**Exercise brief:** Below are entries. Reproduce exactly the lines between the line holding "Otázka je kdy a kde tento identifikátor vzít." and the line holding "žádné bezpečnostní riziko.", inclusive, and only those.

Collected data:

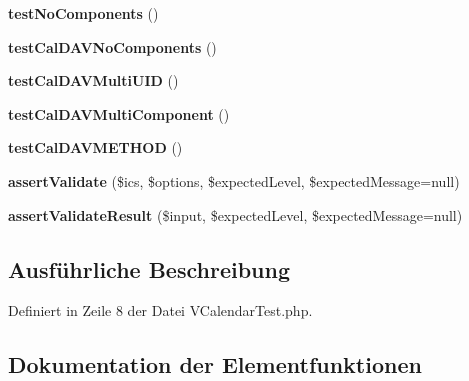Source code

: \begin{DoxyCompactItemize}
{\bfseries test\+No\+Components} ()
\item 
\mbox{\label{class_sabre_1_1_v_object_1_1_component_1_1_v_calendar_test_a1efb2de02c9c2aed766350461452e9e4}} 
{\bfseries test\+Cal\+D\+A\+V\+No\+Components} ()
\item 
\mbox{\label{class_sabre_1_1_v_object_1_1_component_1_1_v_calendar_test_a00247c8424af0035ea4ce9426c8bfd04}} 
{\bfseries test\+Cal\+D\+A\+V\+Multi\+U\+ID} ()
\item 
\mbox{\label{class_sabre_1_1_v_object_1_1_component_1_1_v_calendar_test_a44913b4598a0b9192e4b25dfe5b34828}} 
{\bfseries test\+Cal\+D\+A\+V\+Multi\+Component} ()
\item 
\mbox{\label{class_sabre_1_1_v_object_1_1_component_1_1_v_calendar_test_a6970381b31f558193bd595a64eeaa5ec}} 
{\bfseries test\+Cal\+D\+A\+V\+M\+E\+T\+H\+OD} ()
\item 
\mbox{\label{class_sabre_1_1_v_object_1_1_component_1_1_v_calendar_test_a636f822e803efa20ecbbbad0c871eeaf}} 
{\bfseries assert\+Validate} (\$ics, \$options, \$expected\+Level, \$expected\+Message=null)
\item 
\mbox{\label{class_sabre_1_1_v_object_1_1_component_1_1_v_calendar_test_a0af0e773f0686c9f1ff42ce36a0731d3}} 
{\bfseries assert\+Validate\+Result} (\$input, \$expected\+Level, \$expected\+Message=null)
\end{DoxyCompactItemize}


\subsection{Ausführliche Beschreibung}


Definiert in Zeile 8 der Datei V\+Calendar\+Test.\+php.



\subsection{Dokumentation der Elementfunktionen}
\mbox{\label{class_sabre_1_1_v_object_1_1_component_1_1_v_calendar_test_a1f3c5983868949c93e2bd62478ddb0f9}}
---
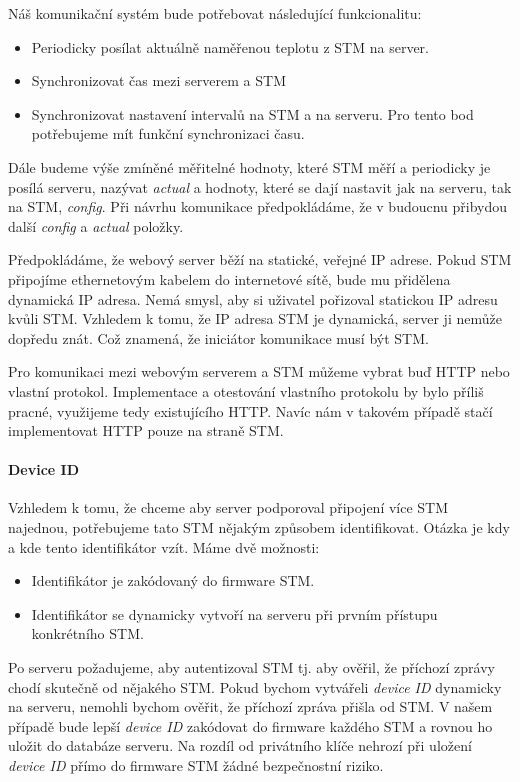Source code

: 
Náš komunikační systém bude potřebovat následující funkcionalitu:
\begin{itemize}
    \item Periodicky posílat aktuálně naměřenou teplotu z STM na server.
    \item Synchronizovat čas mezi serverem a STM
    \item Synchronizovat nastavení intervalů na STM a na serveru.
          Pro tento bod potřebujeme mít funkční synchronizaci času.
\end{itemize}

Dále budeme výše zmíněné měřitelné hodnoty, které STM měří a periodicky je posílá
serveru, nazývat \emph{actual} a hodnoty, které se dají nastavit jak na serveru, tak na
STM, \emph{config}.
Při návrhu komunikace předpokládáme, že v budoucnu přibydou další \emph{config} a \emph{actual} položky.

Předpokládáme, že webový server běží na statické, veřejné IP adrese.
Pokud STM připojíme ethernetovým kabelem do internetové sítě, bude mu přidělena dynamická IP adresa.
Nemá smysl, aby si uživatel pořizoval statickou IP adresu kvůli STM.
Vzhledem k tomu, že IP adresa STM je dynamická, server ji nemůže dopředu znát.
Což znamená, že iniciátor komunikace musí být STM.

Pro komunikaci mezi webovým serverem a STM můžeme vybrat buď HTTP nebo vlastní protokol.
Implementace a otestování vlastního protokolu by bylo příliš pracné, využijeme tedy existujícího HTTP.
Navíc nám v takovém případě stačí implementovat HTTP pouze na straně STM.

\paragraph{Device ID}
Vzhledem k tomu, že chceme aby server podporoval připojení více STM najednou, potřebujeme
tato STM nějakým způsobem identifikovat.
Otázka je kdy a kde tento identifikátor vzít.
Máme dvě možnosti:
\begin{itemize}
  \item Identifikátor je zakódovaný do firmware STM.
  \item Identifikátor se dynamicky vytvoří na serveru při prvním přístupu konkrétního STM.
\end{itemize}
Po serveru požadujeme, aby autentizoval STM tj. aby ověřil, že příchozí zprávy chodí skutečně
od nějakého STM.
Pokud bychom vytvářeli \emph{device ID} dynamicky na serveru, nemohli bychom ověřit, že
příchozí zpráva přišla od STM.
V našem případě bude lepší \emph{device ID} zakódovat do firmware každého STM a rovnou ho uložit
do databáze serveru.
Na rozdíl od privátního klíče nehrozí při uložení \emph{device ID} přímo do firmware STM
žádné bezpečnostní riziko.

**Your response:**
Otázka je kdy a kde tento identifikátor vzít.
Máme dvě možnosti:
\begin{itemize}
  \item Identifikátor je zakódovaný do firmware STM.
  \item Identifikátor se dynamicky vytvoří na serveru při prvním přístupu konkrétního STM.
\end{itemize}
Po serveru požadujeme, aby autentizoval STM tj. aby ověřil, že příchozí zprávy chodí skutečně
od nějakého STM.
Pokud bychom vytvářeli \emph{device ID} dynamicky na serveru, nemohli bychom ověřit, že
příchozí zpráva přišla od STM.
V našem případě bude lepší \emph{device ID} zakódovat do firmware každého STM a rovnou ho uložit
do databáze serveru.
Na rozdíl od privátního klíče nehrozí při uložení \emph{device ID} přímo do firmware STM
žádné bezpečnostní riziko.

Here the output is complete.